Given entries —
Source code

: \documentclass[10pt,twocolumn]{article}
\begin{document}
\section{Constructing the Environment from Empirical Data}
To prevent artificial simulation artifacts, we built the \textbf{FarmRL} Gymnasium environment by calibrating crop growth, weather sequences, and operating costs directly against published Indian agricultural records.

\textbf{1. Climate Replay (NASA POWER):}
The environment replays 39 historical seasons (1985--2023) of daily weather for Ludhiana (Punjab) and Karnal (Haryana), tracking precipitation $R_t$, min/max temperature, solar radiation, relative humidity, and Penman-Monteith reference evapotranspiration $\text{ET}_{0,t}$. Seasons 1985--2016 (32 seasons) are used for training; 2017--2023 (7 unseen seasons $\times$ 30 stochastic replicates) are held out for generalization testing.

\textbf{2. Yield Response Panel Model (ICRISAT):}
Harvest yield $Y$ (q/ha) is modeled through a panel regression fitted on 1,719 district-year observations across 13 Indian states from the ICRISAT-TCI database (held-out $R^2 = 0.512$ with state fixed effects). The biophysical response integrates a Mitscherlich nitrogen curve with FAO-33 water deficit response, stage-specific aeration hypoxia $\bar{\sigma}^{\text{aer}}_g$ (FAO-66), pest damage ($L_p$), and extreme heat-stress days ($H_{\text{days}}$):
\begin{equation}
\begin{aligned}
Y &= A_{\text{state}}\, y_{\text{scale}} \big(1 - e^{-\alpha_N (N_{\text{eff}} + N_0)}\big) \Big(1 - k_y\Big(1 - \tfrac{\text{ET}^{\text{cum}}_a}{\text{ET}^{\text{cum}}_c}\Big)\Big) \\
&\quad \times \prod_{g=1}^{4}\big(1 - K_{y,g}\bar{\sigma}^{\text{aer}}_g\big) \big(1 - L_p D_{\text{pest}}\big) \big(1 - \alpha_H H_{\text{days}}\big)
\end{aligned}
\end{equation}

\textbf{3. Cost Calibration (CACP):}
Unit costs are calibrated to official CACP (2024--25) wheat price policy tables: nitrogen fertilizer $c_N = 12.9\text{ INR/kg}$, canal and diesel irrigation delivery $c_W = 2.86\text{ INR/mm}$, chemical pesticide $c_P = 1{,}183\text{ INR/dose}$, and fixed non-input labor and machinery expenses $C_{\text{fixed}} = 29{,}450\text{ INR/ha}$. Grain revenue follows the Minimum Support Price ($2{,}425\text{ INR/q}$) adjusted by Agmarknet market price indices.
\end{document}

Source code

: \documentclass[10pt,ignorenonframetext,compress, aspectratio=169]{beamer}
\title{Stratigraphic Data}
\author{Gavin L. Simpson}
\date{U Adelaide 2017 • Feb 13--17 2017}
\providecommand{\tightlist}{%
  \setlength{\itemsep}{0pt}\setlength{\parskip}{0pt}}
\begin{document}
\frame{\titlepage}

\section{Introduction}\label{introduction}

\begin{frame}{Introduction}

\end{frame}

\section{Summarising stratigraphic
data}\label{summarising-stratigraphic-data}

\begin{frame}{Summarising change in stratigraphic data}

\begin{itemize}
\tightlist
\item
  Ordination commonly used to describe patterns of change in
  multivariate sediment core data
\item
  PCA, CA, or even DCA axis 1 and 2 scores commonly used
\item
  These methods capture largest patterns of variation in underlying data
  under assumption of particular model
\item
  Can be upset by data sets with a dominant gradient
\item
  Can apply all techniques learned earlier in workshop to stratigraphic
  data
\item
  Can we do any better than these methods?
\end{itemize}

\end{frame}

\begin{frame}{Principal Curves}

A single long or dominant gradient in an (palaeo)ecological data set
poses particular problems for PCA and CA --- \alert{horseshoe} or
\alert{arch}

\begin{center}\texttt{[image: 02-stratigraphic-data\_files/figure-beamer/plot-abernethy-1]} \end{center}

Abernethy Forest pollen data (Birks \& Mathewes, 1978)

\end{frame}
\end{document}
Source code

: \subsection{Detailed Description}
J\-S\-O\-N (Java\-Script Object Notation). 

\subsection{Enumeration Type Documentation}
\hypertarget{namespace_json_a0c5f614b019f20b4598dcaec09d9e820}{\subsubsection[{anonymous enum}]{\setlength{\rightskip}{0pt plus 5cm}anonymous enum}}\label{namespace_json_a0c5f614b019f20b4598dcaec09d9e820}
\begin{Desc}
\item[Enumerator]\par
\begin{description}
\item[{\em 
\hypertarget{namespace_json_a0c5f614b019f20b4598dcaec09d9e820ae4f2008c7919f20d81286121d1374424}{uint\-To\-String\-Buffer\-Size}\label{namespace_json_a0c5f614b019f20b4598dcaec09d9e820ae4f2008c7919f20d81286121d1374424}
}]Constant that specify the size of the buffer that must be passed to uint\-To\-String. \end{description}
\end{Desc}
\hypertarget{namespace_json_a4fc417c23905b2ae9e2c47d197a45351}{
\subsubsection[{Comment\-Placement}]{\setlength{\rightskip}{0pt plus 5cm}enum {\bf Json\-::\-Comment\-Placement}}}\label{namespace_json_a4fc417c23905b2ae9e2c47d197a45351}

Task to complete — The response must hold only the lines above from the line with "The environment replays" through the line with "Yield Response Panel", each copied exactly, both ends kept.

Solution to the exercise —
The environment replays 39 historical seasons (1985--2023) of daily weather for Ludhiana (Punjab) and Karnal (Haryana), tracking precipitation $R_t$, min/max temperature, solar radiation, relative humidity, and Penman-Monteith reference evapotranspiration $\text{ET}_{0,t}$. Seasons 1985--2016 (32 seasons) are used for training; 2017--2023 (7 unseen seasons $\times$ 30 stochastic replicates) are held out for generalization testing.

\textbf{2. Yield Response Panel Model (ICRISAT):}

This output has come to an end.